Work item
For this task, every record below must be reproduced exactly.

---------------

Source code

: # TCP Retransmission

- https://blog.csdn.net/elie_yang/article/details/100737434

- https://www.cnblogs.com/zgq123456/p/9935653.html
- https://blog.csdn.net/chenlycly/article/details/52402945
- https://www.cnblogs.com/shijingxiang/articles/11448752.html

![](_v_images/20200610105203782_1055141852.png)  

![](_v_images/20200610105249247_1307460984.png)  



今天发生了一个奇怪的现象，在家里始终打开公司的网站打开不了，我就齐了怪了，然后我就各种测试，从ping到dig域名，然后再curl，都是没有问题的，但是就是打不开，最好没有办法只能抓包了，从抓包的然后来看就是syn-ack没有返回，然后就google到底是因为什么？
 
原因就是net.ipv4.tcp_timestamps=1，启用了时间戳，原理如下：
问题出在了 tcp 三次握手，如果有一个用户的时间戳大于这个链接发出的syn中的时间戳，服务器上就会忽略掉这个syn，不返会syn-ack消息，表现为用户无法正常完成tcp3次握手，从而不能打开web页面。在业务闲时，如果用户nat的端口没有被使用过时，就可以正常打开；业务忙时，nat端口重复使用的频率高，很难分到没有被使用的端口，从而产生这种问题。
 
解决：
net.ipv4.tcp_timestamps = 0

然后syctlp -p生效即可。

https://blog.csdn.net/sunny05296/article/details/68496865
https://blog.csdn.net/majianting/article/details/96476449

---------------

Response below
Source code

: # TCP Retransmission

- https://blog.csdn.net/elie_yang/article/details/100737434

- https://www.cnblogs.com/zgq123456/p/9935653.html
- https://blog.csdn.net/chenlycly/article/details/52402945
- https://www.cnblogs.com/shijingxiang/articles/11448752.html

![](_v_images/20200610105203782_1055141852.png)  

![](_v_images/20200610105249247_1307460984.png)  



今天发生了一个奇怪的现象，在家里始终打开公司的网站打开不了，我就齐了怪了，然后我就各种测试，从ping到dig域名，然后再curl，都是没有问题的，但是就是打不开，最好没有办法只能抓包了，从抓包的然后来看就是syn-ack没有返回，然后就google到底是因为什么？
 
原因就是net.ipv4.tcp_timestamps=1，启用了时间戳，原理如下：
问题出在了 tcp 三次握手，如果有一个用户的时间戳大于这个链接发出的syn中的时间戳，服务器上就会忽略掉这个syn，不返会syn-ack消息，表现为用户无法正常完成tcp3次握手，从而不能打开web页面。在业务闲时，如果用户nat的端口没有被使用过时，就可以正常打开；业务忙时，nat端口重复使用的频率高，很难分到没有被使用的端口，从而产生这种问题。
 
解决：
net.ipv4.tcp_timestamps = 0

然后syctlp -p生效即可。

https://blog.csdn.net/sunny05296/article/details/68496865
https://blog.csdn.net/majianting/article/details/96476449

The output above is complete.